(Data entries)
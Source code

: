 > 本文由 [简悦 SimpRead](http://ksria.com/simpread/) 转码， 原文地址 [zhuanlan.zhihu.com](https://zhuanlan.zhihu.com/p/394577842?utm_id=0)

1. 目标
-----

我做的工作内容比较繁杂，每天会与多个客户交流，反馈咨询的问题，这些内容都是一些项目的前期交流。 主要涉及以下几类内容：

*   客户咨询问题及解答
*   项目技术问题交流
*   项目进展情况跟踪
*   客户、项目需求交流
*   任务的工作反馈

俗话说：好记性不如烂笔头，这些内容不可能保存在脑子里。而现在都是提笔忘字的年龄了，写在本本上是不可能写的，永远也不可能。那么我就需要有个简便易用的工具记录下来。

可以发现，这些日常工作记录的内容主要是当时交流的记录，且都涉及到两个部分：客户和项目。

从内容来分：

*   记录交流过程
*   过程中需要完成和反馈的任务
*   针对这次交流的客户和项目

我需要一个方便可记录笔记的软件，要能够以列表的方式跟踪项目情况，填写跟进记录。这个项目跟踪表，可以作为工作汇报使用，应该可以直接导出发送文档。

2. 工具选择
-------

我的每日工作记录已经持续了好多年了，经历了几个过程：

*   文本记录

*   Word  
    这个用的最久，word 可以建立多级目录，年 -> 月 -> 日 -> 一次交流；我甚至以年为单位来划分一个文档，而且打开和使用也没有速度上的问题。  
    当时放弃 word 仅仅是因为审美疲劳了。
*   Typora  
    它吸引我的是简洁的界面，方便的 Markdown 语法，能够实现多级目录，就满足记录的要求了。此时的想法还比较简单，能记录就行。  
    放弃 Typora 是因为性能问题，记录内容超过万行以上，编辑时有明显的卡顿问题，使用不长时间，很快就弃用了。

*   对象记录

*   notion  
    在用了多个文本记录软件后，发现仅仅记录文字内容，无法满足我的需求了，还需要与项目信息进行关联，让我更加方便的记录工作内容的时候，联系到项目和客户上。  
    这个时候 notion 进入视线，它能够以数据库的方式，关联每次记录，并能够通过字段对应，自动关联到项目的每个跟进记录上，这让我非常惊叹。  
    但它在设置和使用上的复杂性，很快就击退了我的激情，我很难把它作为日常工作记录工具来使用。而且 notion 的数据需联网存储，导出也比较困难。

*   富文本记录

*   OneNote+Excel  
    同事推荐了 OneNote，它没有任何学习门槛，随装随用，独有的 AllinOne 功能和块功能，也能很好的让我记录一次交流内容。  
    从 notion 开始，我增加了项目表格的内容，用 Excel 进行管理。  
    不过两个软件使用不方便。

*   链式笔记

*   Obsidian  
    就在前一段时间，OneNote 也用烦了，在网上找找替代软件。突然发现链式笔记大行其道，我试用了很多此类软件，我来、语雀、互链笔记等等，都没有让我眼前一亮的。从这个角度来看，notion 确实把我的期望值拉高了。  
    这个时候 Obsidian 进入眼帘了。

## Task brief
Find the word "这个时候" in the data and show each line that holds it.

## Solution to this task
    这个时候 notion 进入视线，它能够以数据库的方式，关联每次记录，并能够通过字段对应，自动关联到项目的每个跟进记录上，这让我非常惊叹。  
    这个时候 Obsidian 进入眼帘了。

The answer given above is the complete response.